THE contract of Project Isizwe with the City of Tshwane to provide free wi-fi will be extended by six months.
THE contract of Project Isizwe with the City of Tshwane to provide free wi-fi will be extended by six months to allow the municipality more time to craft a new financial model for the service.

MMC for corporate services Cilliers Brink made the announcement during the monthly ordinary sitting of the council last Thursday.
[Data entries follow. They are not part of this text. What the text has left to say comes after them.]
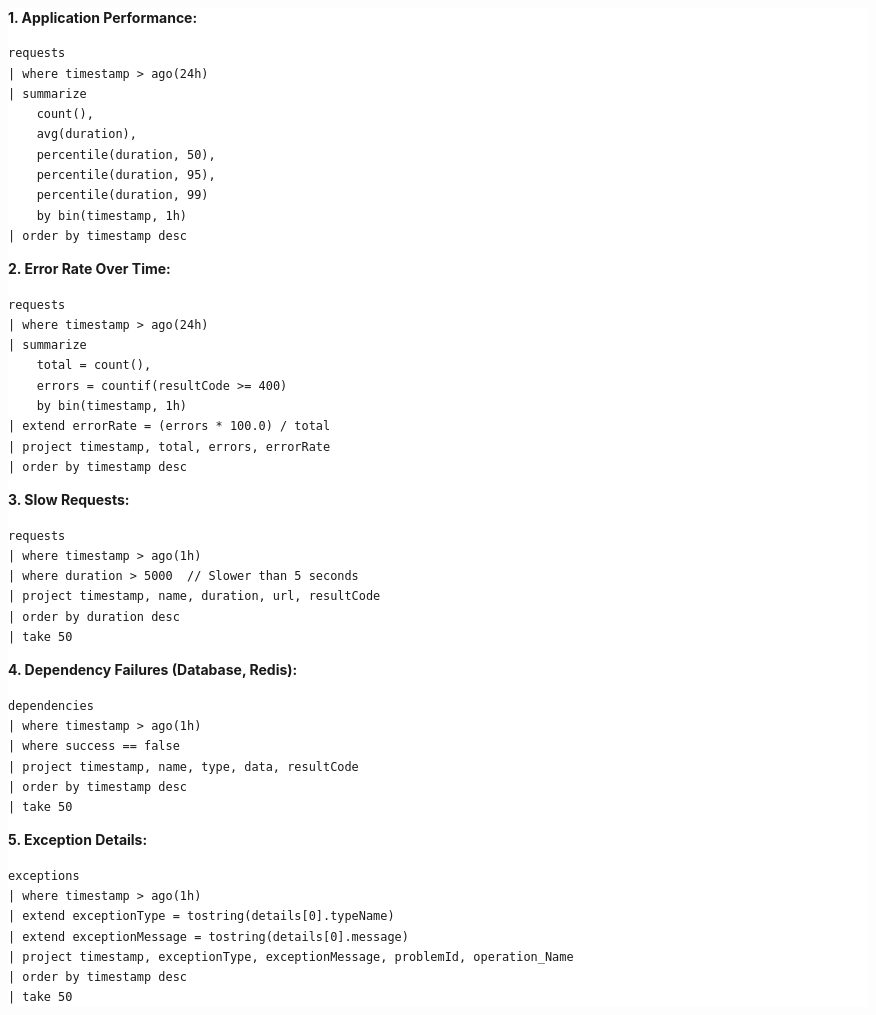 **1. Application Performance:**

```kql
requests
| where timestamp > ago(24h)
| summarize 
    count(),
    avg(duration),
    percentile(duration, 50),
    percentile(duration, 95),
    percentile(duration, 99)
    by bin(timestamp, 1h)
| order by timestamp desc
```

**2. Error Rate Over Time:**

```kql
requests
| where timestamp > ago(24h)
| summarize 
    total = count(),
    errors = countif(resultCode >= 400)
    by bin(timestamp, 1h)
| extend errorRate = (errors * 100.0) / total
| project timestamp, total, errors, errorRate
| order by timestamp desc
```

**3. Slow Requests:**

```kql
requests
| where timestamp > ago(1h)
| where duration > 5000  // Slower than 5 seconds
| project timestamp, name, duration, url, resultCode
| order by duration desc
| take 50
```

**4. Dependency Failures (Database, Redis):**

```kql
dependencies
| where timestamp > ago(1h)
| where success == false
| project timestamp, name, type, data, resultCode
| order by timestamp desc
| take 50
```

**5. Exception Details:**

```kql
exceptions
| where timestamp > ago(1h)
| extend exceptionType = tostring(details[0].typeName)
| extend exceptionMessage = tostring(details[0].message)
| project timestamp, exceptionType, exceptionMessage, problemId, operation_Name
| order by timestamp desc
| take 50
```
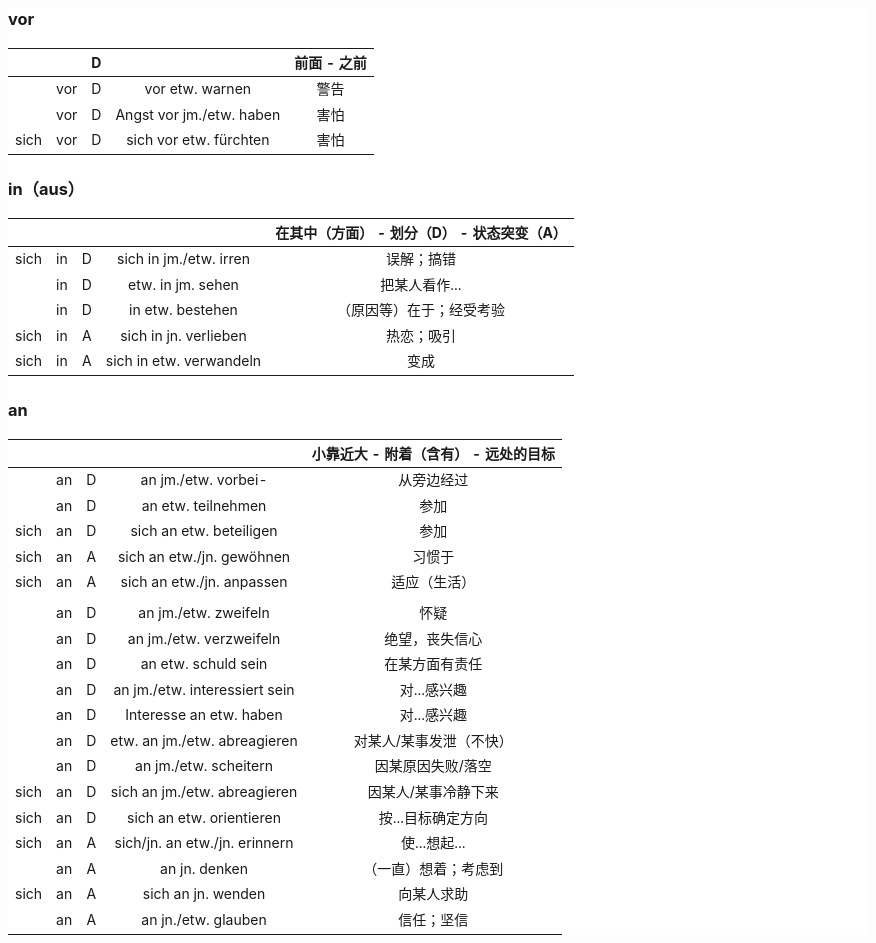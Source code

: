 ### vor

|      |      |  D   |                          | 前面 - 之前 |
| :--: | :--: | :--: | :----------------------: | :---------: |
|      | vor  |  D   |     vor etw. warnen      |    警告     |
|      | vor  |  D   | Angst vor jm./etw. haben |    害怕     |
| sich | vor  |  D   |  sich vor etw. fürchten  |    害怕     |

### in（aus）

|      |      |      |                         | 在其中（方面） - 划分（D） - 状态突变（A） |
| :--: | :--: | :--: | :---------------------: | :----------------------------------------: |
| sich |  in  |  D   | sich in jm./etw. irren  |                 误解；搞错                 |
|      |  in  |  D   |    etw. in jm. sehen    |               把某人看作...                |
|      |  in  |  D   |    in etw. bestehen     |          （原因等）在于；经受考验          |
| sich |  in  |  A   |  sich in jn. verlieben  |                 热恋；吸引                 |
| sich |  in  |  A   | sich in etw. verwandeln |                    变成                    |

### an

|      |      |      |                               | 小靠近大 - 附着（含有） - 远处的目标 |
| :--: | :--: | :--: | :---------------------------: | :----------------------------------: |
|      |  an  |  D   |      an jm./etw. vorbei-      |              从旁边经过              |
|      |  an  |  D   |      an etw. teilnehmen       |                 参加                 |
| sich |  an  |  D   |    sich an etw. beteiligen    |                 参加                 |
| sich |  an  |  A   |   sich an etw./jn. gewöhnen   |                习惯于                |
| sich |  an  |  A   |   sich an etw./jn. anpassen   |             适应（生活）             |
|      |      |      |                               |                                      |
|      |  an  |  D   |     an jm./etw. zweifeln      |                 怀疑                 |
|      |  an  |  D   |    an jm./etw. verzweifeln    |            绝望，丧失信心            |
|      |  an  |  D   |      an etw. schuld sein      |            在某方面有责任            |
|      |  an  |  D   | an jm./etw. interessiert sein |             对...感兴趣              |
|      |  an  |  D   |    Interesse an etw. haben    |             对...感兴趣              |
|      |  an  |  D   | etw. an jm./etw. abreagieren  |       对某人/某事发泄（不快）        |
|      |  an  |  D   |     an jm./etw. scheitern     |          因某原因失败/落空           |
| sich |  an  |  D   | sich an jm./etw. abreagieren  |         因某人/某事冷静下来          |
| sich |  an  |  D   |   sich an etw. orientieren    |          按...目标确定方向           |
| sich |  an  |  A   | sich/jn. an etw./jn. erinnern |             使...想起...             |
|      |  an  |  A   |         an jn. denken         |         （一直）想着；考虑到         |
| sich |  an  |  A   |      sich an jn. wenden       |              向某人求助              |
|      |  an  |  A   |      an jn./etw. glauben      |              信任；坚信              |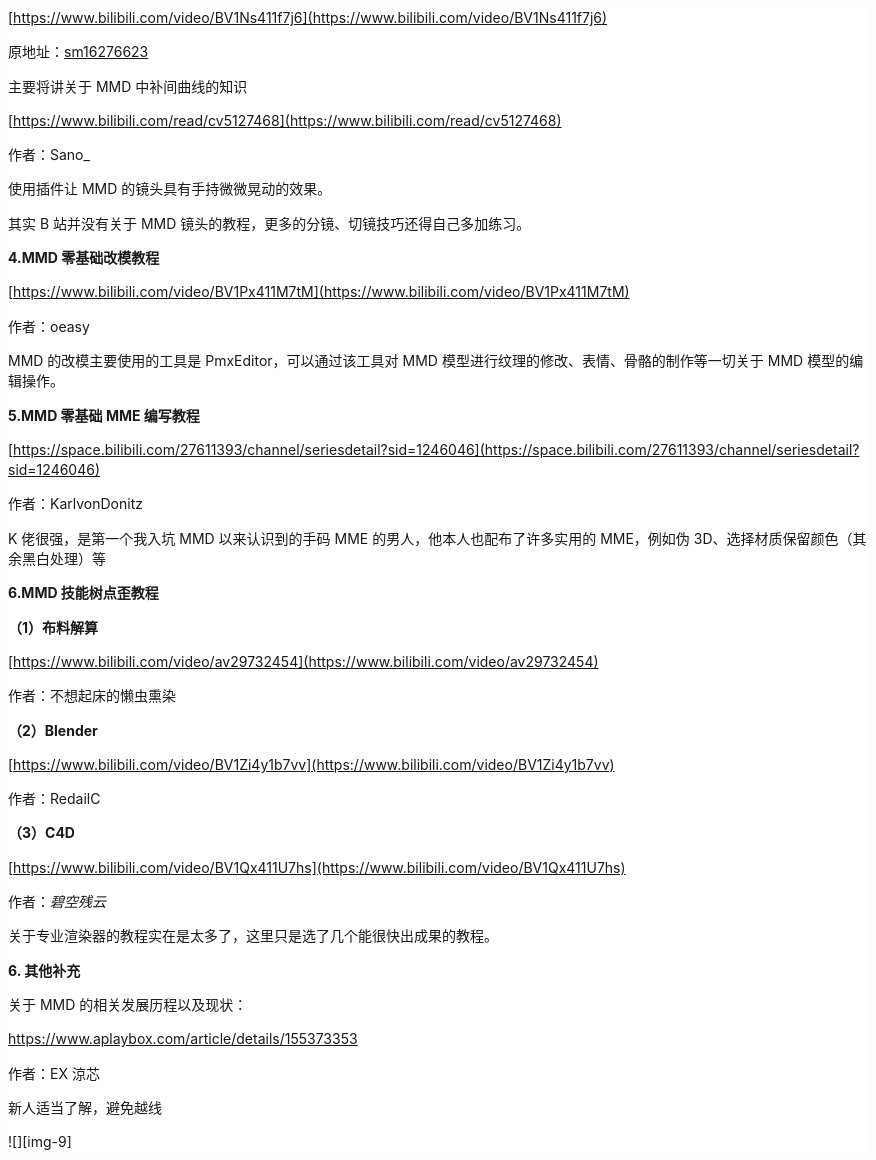 [https://www.bilibili.com/video/BV1Ns411f7j6](https://www.bilibili.com/video/BV1Ns411f7j6)

原地址：[](https://www.bilibili.com/video/av570037/?spm_id_from=333.788.video.desc.click)[sm16276623](https://acg.tv/sm16276623)

主要将讲关于 MMD 中补间曲线的知识

[https://www.bilibili.com/read/cv5127468](https://www.bilibili.com/read/cv5127468)

作者：Sano_

使用插件让 MMD 的镜头具有手持微微晃动的效果。

其实 B 站并没有关于 MMD 镜头的教程，更多的分镜、切镜技巧还得自己多加练习。

**4.MMD 零基础改模教程**

[https://www.bilibili.com/video/BV1Px411M7tM](https://www.bilibili.com/video/BV1Px411M7tM)

作者：oeasy

MMD 的改模主要使用的工具是 PmxEditor，可以通过该工具对 MMD 模型进行纹理的修改、表情、骨骼的制作等一切关于 MMD 模型的编辑操作。

**5.MMD 零基础 MME 编写教程**

[https://space.bilibili.com/27611393/channel/seriesdetail?sid=1246046](https://space.bilibili.com/27611393/channel/seriesdetail?sid=1246046)

作者：KarlvonDonitz

K 佬很强，是第一个我入坑 MMD 以来认识到的手码 MME 的男人，他本人也配布了许多实用的 MME，例如伪 3D、选择材质保留颜色（其余黑白处理）等

**6.MMD 技能树点歪教程**

**（1）布料解算**

[https://www.bilibili.com/video/av29732454](https://www.bilibili.com/video/av29732454)

作者：不想起床的懒虫熏染

**（2）Blender**

[https://www.bilibili.com/video/BV1Zi4y1b7vv](https://www.bilibili.com/video/BV1Zi4y1b7vv)

作者：RedailC

**（3）C4D**

[https://www.bilibili.com/video/BV1Qx411U7hs](https://www.bilibili.com/video/BV1Qx411U7hs)

作者：_碧空残云_

关于专业渲染器的教程实在是太多了，这里只是选了几个能很快出成果的教程。

**6. 其他补充**

关于 MMD 的相关发展历程以及现状：

https://www.aplaybox.com/article/details/155373353

作者：EX 涼芯

新人适当了解，避免越线

![][img-9]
At the meeting councillors were given feedback on the City’s progress in acquiring the wi-fi infrastructure owned by Project Isizwe.

ANC councillor Joel Sindane said it was important to keep the wi-fi services intact for the benefit of the people of the capital.

He pleaded with the City to look into the safety of wi-fi users who often access the service in open-air places, where they were vulnerable to crime. “We have experienced a lot of cases where children have reported cellphones being snatched,” he said.

He suggested the City erect shelters for users to be protected against cellphone snatchers.

Sindane said the former ANC-led administration entered into an agreement with Project Isizwe to bring a better service to communities.

EFF leader in council, Benjamin Disoloane, expressed happiness that his party had been able to push for the City to assume ownership of wi-fi infrastructure.

“It will help students across the region, but we are also urging the mayor that the technology must be extended to areas where it is not available, especially in places such as Hammanskraal, Soshanguve and Atteridgeville,” he said.

ANC chief whip Aaron Maluleka said the official opposition had cautioned against discontinuing the free wi-fi.

“Free wi-fi is not a vanity project where we are wasting money. The two streams we must focus on is to have cost-effective free wi-fi and expand on revenue generation.

“If you can achieve the two, you would have a free wi-fi that can speak to anything that you would like to achieve,” he said.

But Maluleka questioned the ability of the City to manage the wi-fi infrastructure while it was unable to fix potholes and street lights. “You want to take a hi-tech project like wi-fi and make sure that the City runs it. I can tell you that the revenue that you are targeting to get from free wi-fi you are not going to get,” he said.

Brink said: “This is one of the uncontroversial issues because there seems to be an agreement that free wi-fi is good and it extends into the connectivity of folks who would never have had it otherwise.

“That is why from the beginning mayor (Solly) Msimanga made an announcement that we would do everything in our power to retain free wi-fi and to even expand it.”

The City was still grappling with addressing the auditor-general's finding that the law was not followed when a tender was awarded to Project Isizwe to provide the wi-fi service. “We can’t have a single service provider that owns free wi-fi infrastructure forever. That situation needs to change. We need to put this free wi-fi network as an asset of the City out to tender so that everybody has an opportunity to contribute to the project,” Brink said.

It was not easy to keep free wi-fi, he said, but it took political will and concerted efforts to do so. “We are extending Project Isizwe for another six months. In that time the administration must put together a tender document for a new model so the City can become one of the contributors to expanding free wi-fi services."

The original contract between the City and Project Isizwe dates back to 2013. It emerged last year that it has since cost the municipality R320million.

The City’s intention to put the service out on a tender was announced last June in anticipation of the contract expiry in December 2017. At the time, Project Isizwe head Dudu Mkhwanazi said the service provider had no intention of competing for a tender after its contract with the City ran out.

She said the company would focus on replicating the project in partnership with other municipalities. According to her, there were 3.2million users relying on the service for free internet access in the city.

Brink had previously expressed concern about a sustainable funding and infrastructure model for free wi-fi.

The City could not continue to pay Project Isizwe on the same basis as in the past, he said, and further expenditure on the wi-fi had to be justified in terms of supply chain management laws and regulations.

The City had put aside more than R8m for wi-fi, but there was a need to find a sustainable way of funding it, he said.